Swarthmore College Admits
977 Students to Class of 2015
Fifteen Percent Accepted from Record Pool of 6,547 Applications
by Stacey Kutish
Swarthmore College has sent letters of admission to 977 prospective members of the Class of 2015. Fifteen percent of the 6,547 students who applied were offered a position in the first year class. Based on previous admissions patterns, Swarthmore expects this group of admitted students to yield a first-year class of about 383 for next fall.
"The talent, motivation, commitment, and intellectual curiosity exhibited by the admitted class is outstanding, and we look forward to the contributions they will make on our campus," says Jim Bock '90, dean of admissions and financial aid. The 6,547 applications mark the highest number the College has ever received, with the largest increases coming from California, New York, and from international students.
Of the admitted students attending high schools reporting class rank, 31 percent are valedictorians or salutatorians. Fifty-eight percent are in the top two percent of their high school class and 91 percent are in the top decile.
The admitted students come from six continents, 64 nations, and 50 U.S. states as well as the District of Columbia, Guam, and Puerto Rico. California is the most highly represented home state of members in the newly admitted class. Following, in order, are New York, Pennsylvania, New Jersey, Maryland, Massachusetts, Texas, Virginia, Illinois, and Washington.

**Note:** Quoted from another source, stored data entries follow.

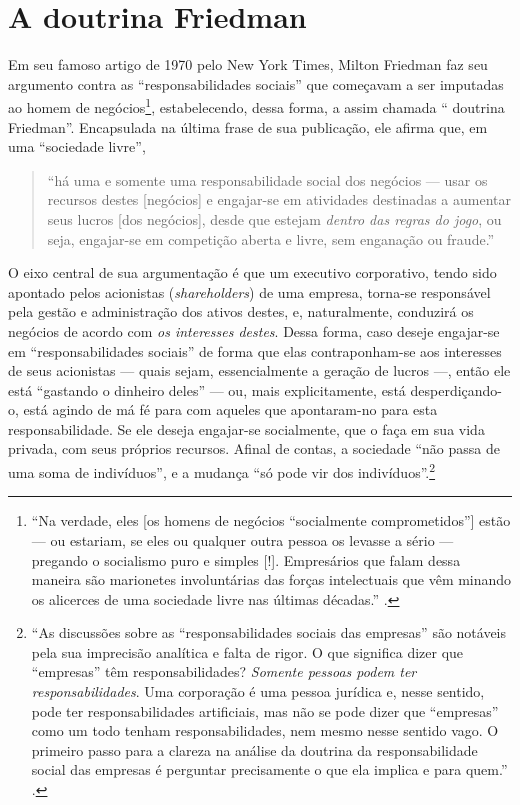 \documentclass[12pt]{article}
\begin{document}
\section{A doutrina Friedman}
Em seu famoso artigo de 1970 pelo New York Times, Milton Friedman faz seu argumento contra as ``responsabilidades sociais'' que começavam a ser imputadas ao homem de negócios\footnote{``Na verdade, eles [os homens de negócios ``socialmente comprometidos''] estão --- ou estariam, se eles ou qualquer outra pessoa os levasse a sério --- pregando o socialismo puro e simples [!]. Empresários que falam dessa maneira são marionetes involuntárias das forças intelectuais que vêm minando os alicerces de uma sociedade livre nas últimas décadas.'' \cite{Friedman1970}.}, estabelecendo, dessa forma, a assim chamada `` doutrina Friedman''. Encapsulada na última frase de sua publicação, ele afirma que, em uma ``sociedade livre'',
\begin{quote}
    ``há uma e somente uma responsabilidade social dos negócios --- usar os recursos destes [negócios] e engajar-se em atividades destinadas a aumentar seus lucros [dos negócios], desde que estejam \textit{dentro das regras do jogo}, ou seja, engajar-se em competição aberta e livre, sem enganação ou fraude.'' \cite[grifo meu]{Friedman1970}
\end{quote}


O eixo central de sua argumentação é que um executivo corporativo, tendo sido apontado pelos acionistas (\textit{shareholders}) de uma empresa, torna-se responsável pela gestão e administração dos ativos destes, e, naturalmente, conduzirá os negócios de acordo com \textit{os interesses destes}. Dessa forma, caso deseje engajar-se em ``responsabilidades sociais'' de forma que elas contraponham-se aos interesses de seus acionistas --- quais sejam, essencialmente a geração de lucros ---, então ele está ``gastando o dinheiro deles'' --- ou, mais explicitamente, está desperdiçando-o, está agindo de má fé para com aqueles que apontaram-no para esta responsabilidade. Se ele deseja engajar-se socialmente, que o faça em sua vida privada, com seus próprios recursos. Afinal de contas, a sociedade ``não passa de uma soma de indivíduos'', e a mudança ``só pode vir dos indivíduos''.\footnote{``As discussões sobre as “responsabilidades sociais das empresas” são notáveis pela sua imprecisão analítica e falta de rigor. O que significa dizer que “empresas” têm responsabilidades? \textit{Somente pessoas podem ter responsabilidades}. Uma corporação é uma pessoa jurídica e, nesse sentido, pode ter responsabilidades artificiais, mas não se pode dizer que “empresas” como um todo tenham responsabilidades, nem mesmo nesse sentido vago. O primeiro passo para a clareza na análise da doutrina da responsabilidade social das empresas é perguntar precisamente o que ela implica e para quem.'' \cite[grifo meu]{Friedman1970}.}
\end{document}
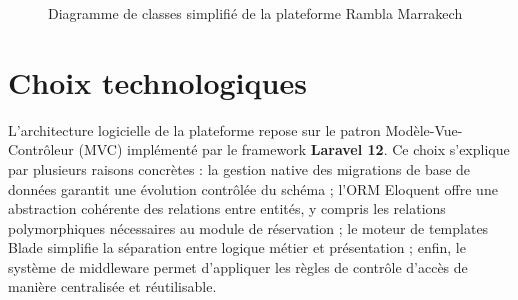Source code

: \documentclass[12pt,a4paper]{report}
\begin{document}
\begin{figure}[h]
    \caption{Diagramme de classes simplifié de la plateforme Rambla Marrakech}
    \label{fig:classes}
\end{figure}

\section{Choix technologiques}

L'architecture logicielle de la plateforme repose sur le patron
Modèle-Vue-Contrôleur (MVC) implémenté par le framework \textbf{Laravel 12}.
Ce choix s'explique par plusieurs raisons concrètes : la gestion native des
migrations de base de données garantit une évolution contrôlée du schéma ;
l'ORM Eloquent offre une abstraction cohérente des relations entre entités,
y compris les relations polymorphiques nécessaires au module de réservation ;
le moteur de templates Blade simplifie la séparation entre logique métier et
présentation ; enfin, le système de middleware permet d'appliquer les règles
de contrôle d'accès de manière centralisée et réutilisable.
\end{document}
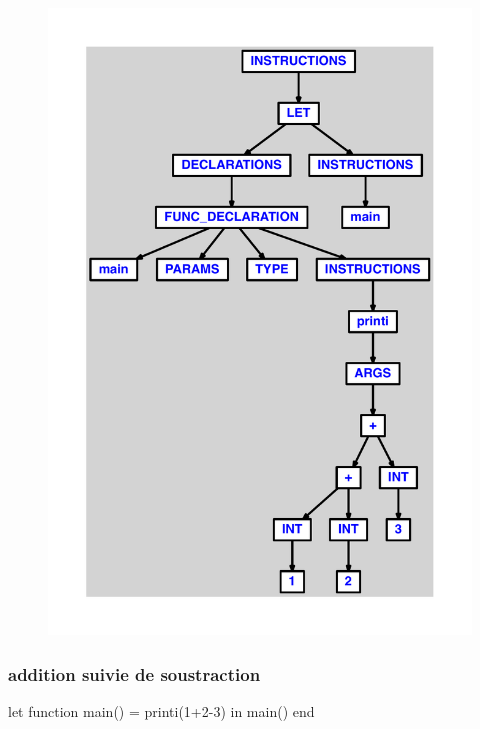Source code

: \documentclass{article}
\begin{document}
\begin{figure}[H]\centering\includegraphics[max width=\textwidth]{ast/ast_43.pdf}\end{figure}\subsubsection{addition suivie de soustraction}
\begin{verbatimtab}
let
	function main() = printi(1+2-3)
in main() end
\end{verbatimtab}
\end{document}
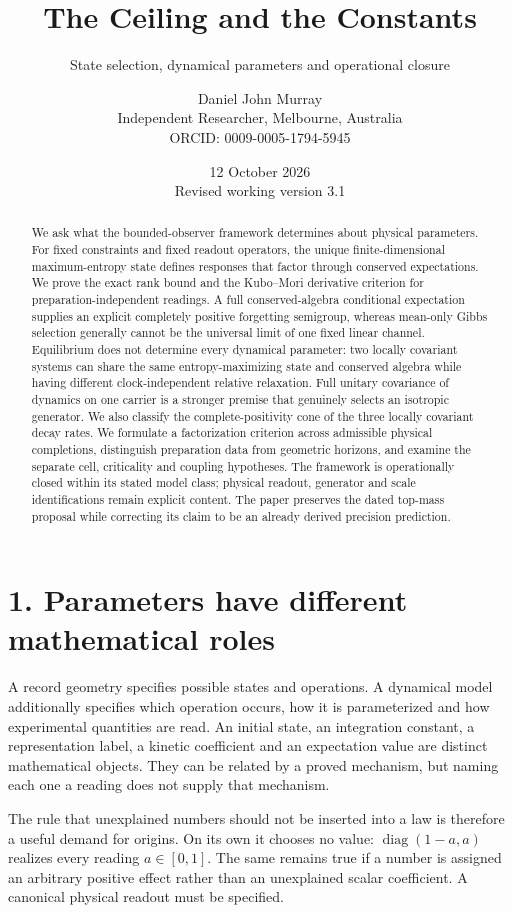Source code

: \documentclass[
  11pt,
  a4paper,
]{article}
\title{The Ceiling and the Constants}
\subtitle{State selection, dynamical parameters and operational closure}
\author{Daniel John Murray\\{\small Independent Researcher, Melbourne, Australia}\\{\small ORCID: 0009-0005-1794-5945}}
\date{12 October 2026\\{\small Revised working version 3.1}}
\begin{document}
\maketitle
\begin{abstract}
We ask what the bounded-observer framework determines about physical parameters. For fixed constraints and fixed readout operators, the unique finite-dimensional maximum-entropy state defines responses that factor through conserved expectations. We prove the exact rank bound and the Kubo--Mori derivative criterion for preparation-independent readings. A full conserved-algebra conditional expectation supplies an explicit completely positive forgetting semigroup, whereas mean-only Gibbs selection generally cannot be the universal limit of one fixed linear channel. Equilibrium does not determine every dynamical parameter: two locally covariant systems can share the same entropy-maximizing state and conserved algebra while having different clock-independent relative relaxation. Full unitary covariance of dynamics on one carrier is a stronger premise that genuinely selects an isotropic generator. We also classify the complete-positivity cone of the three locally covariant decay rates. We formulate a factorization criterion across admissible physical completions, distinguish preparation data from geometric horizons, and examine the separate cell, criticality and coupling hypotheses. The framework is operationally closed within its stated model class; physical readout, generator and scale identifications remain explicit content. The paper preserves the dated top-mass proposal while correcting its claim to be an already derived precision prediction.
\end{abstract}

\section{1. Parameters have different mathematical roles}\label{parameters-have-different-mathematical-roles}

A record geometry specifies possible states and operations. A dynamical model additionally specifies which operation occurs, how it is parameterized and how experimental quantities are read. An initial state, an integration constant, a representation label, a kinetic coefficient and an expectation value are distinct mathematical objects. They can be related by a proved mechanism, but naming each one a reading does not supply that mechanism.

The rule that unexplained numbers should not be inserted into a law is therefore a useful demand for origins. On its own it chooses no value: \(\operatorname{diag}(1-a,a)\) realizes every reading \(a\in[0,1]\). The same remains true if a number is assigned an arbitrary positive effect rather than an unexplained scalar coefficient. A canonical physical readout must be specified.
\end{document}
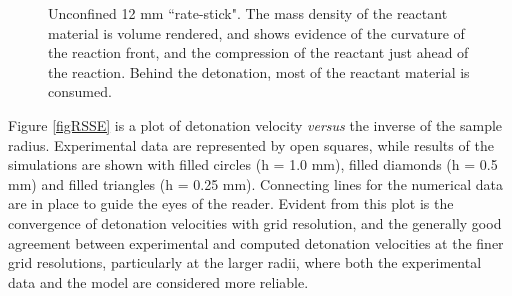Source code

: \begin{figure}
  \center
  \caption{Unconfined 12 mm ``rate-stick".  The mass density of the reactant 
           material is volume rendered, and shows evidence of the curvature 
           of the reaction front, and the compression of the reactant just 
           ahead of the reaction.  Behind the detonation, most of the reactant 
           material is consumed. }
  \label{figRSVR}
\end{figure}

Figure \ref{figRSSE} is  a plot of detonation velocity {\it{versus}} the inverse of 
the sample radius.  Experimental data are represented by open squares, 
while results of the simulations are shown with filled circles (h = 1.0 mm), filled
diamonds (h = 0.5 mm) and filled triangles (h = 0.25 mm).  Connecting lines for 
the numerical data are in place to guide the eyes of the reader.  Evident 
from this plot is the convergence of detonation velocities with grid 
resolution, and the generally good agreement between experimental and
computed detonation velocities at the finer grid resolutions, particularly 
at the larger radii, where both the experimental data and the model are 
considered more reliable.


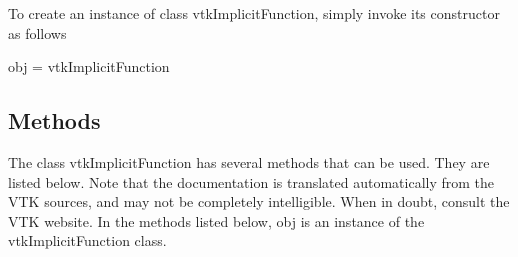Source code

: To create an instance of class vtk\-Implicit\-Function, simply invoke its constructor as follows \begin{DoxyVerb}  obj = vtkImplicitFunction
\end{DoxyVerb}
 \hypertarget{vtkwidgets_vtkxyplotwidget_Methods}{}\subsection{Methods}\label{vtkwidgets_vtkxyplotwidget_Methods}
The class vtk\-Implicit\-Function has several methods that can be used. They are listed below. Note that the documentation is translated automatically from the V\-T\-K sources, and may not be completely intelligible. When in doubt, consult the V\-T\-K website. In the methods listed below, {\ttfamily obj} is an instance of the vtk\-Implicit\-Function class.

South Korea, with 11 students, is the most represented nation among international students in the admitted class. Nine are from China. Five each are from Canada and India. Three each are from Nepal, Thailand and the United Kingdom. Two each are from Germany, Ghana, Ireland, Italy, Japan, Jordan, and Kenya. One each is from Australia, Belize, Brazil, Colombia, Croatia, Cyprus, Egypt, France, Greece, Guatemala, Indonesia, Iraq, Jamaica, Macedonia, Mexico, New Zealand, Norway, Pakistan, Philippines, Portugal, Romania, Saudi Arabia, Switzerland, Trinidad & Tobago, Turkey, United Arab Emirates, Uruguay, and Vietnam. Additionally, there are many students who carry dual citizenships with the U.S. or who have permanent residency whose nationalities are not included in this summary.
Fifty-nine percent of the admitted students come from public high schools, twenty-six percent from private independent schools, six percent from parochial schools, and nine percent from schools overseas. Fourteen percent of the admitted students are among the first generation in their family to attend college.
"Undecided" is the most popular intended major among the admitted students. Next, in order, are engineering, political science, biology, English, economics, mathematics, history, physics, and psychology.